Aquarion sought to overturn the Public Utilities Regulatory Authority’s (PURA) 2022 rate case that ordered a more than $40 million reduction to the company’s rate request. The decision in Aquarion Water Company of Connecticut v. Public Utilities Regulatory Authority results in significant savings for the water utility’s customers upon implementation.
“Today’s (July 9) ruling by the state’s highest court adopts several arguments made by my office throughout the appeals process,” Coleman said in a press release. “Utilities must meet their burden of proof to show customers are benefiting from the investments that customers pay for on their bills, and in this case Aquarion came up short.”
Aquarion’s original rate increase request of $247.43 million over three years with a return on equity (ROE) of 10.35% would have resulted in an increase of roughly 9% or $61 per year to the average residential water customer.
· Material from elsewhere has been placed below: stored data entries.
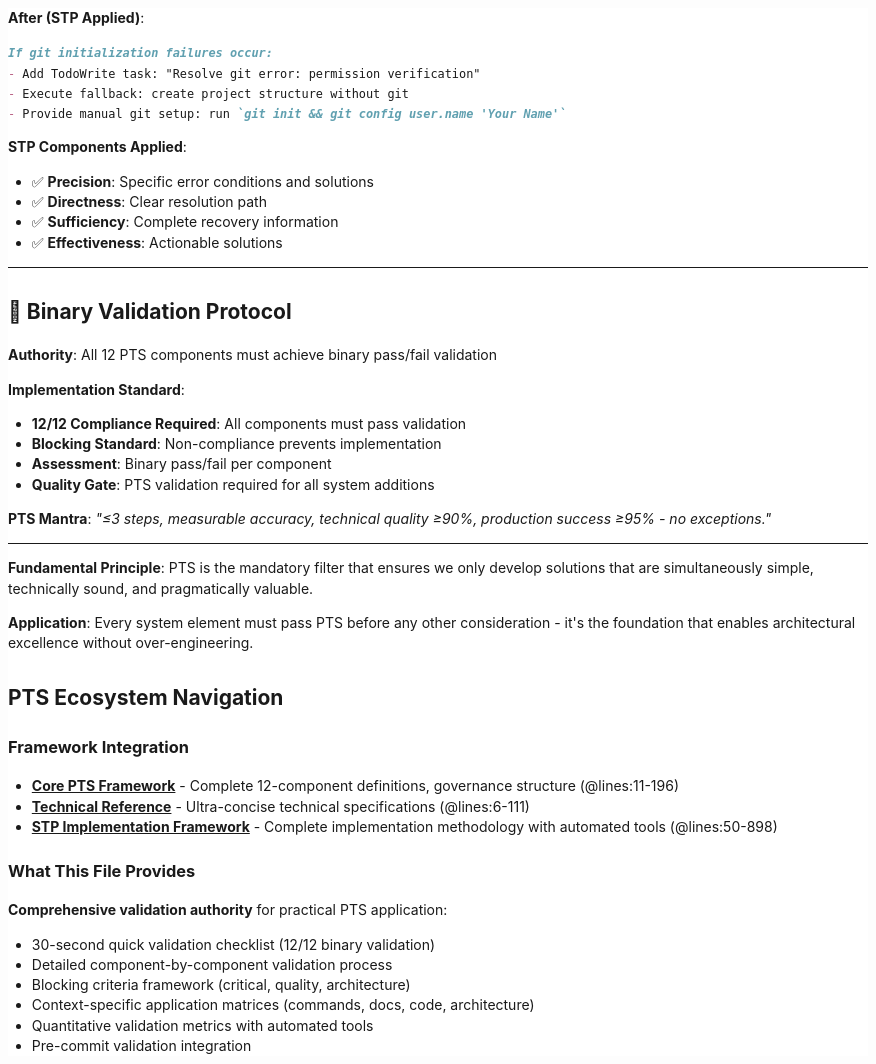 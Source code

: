 **After (STP Applied)**:
```markdown
If git initialization failures occur:
- Add TodoWrite task: "Resolve git error: permission verification"
- Execute fallback: create project structure without git
- Provide manual git setup: run `git init && git config user.name 'Your Name'`
```

**STP Components Applied**:
- ✅ **Precision**: Specific error conditions and solutions
- ✅ **Directness**: Clear resolution path
- ✅ **Sufficiency**: Complete recovery information
- ✅ **Effectiveness**: Actionable solutions

---

## 🎯 Binary Validation Protocol

**Authority**: All 12 PTS components must achieve binary pass/fail validation

**Implementation Standard**:
- **12/12 Compliance Required**: All components must pass validation
- **Blocking Standard**: Non-compliance prevents implementation
- **Assessment**: Binary pass/fail per component
- **Quality Gate**: PTS validation required for all system additions

**PTS Mantra**: *"≤3 steps, measurable accuracy, technical quality ≥90%, production success ≥95% - no exceptions."*

---

**Fundamental Principle**: PTS is the mandatory filter that ensures we only develop solutions that are simultaneously simple, technically sound, and pragmatically valuable.

**Application**: Every system element must pass PTS before any other consideration - it's the foundation that enables architectural excellence without over-engineering.

## PTS Ecosystem Navigation

### Framework Integration
- **[Core PTS Framework](../core/pts-framework.md)** - Complete 12-component definitions, governance structure (@lines:11-196)
- **[Technical Reference](../technical/pts-framework-technical.md)** - Ultra-concise technical specifications (@lines:6-111)
- **[STP Implementation Framework](../frameworks/stp-validation-framework.md)** - Complete implementation methodology with automated tools (@lines:50-898)

### What This File Provides
**Comprehensive validation authority** for practical PTS application:
- 30-second quick validation checklist (12/12 binary validation)
- Detailed component-by-component validation process
- Blocking criteria framework (critical, quality, architecture)
- Context-specific application matrices (commands, docs, code, architecture)
- Quantitative validation metrics with automated tools
- Pre-commit validation integration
PURA’s decision allowed the company only $195.5 million with an ROE of 8.7% – resulting in roughly $67 a year below the company’s request.
To protect this pro-consumer decision challenged by the company in April 2023, the Office of Consumer Counsel intervened in the company’s appeal before the Connecticut Superior Court. On March 26, 2024, the court largely upheld PURA’s original decision citing key arguments OCC raised, including that the regulator can properly consider all relevant statutory standards when evaluating requests for cost recovery.
In the July 9 decision, the Supreme Court affirmed nearly every aspect of PURA’s original decision. The court affirmed that PURA’s reduction to the company’s requested profits would not unconstitutionally diminish the company’s financial integrity or deprive it of its ability to attract capital. The decision also remanded a minor technical issue back to PURA for reconsideration – a total of $1.5 million of Aquarion’s nearly $50 million request.
The decision becomes effective July 15 and will lift the court-ordered stay on these rates for Aquarion customers, who can expect to see bill savings based on original estimates.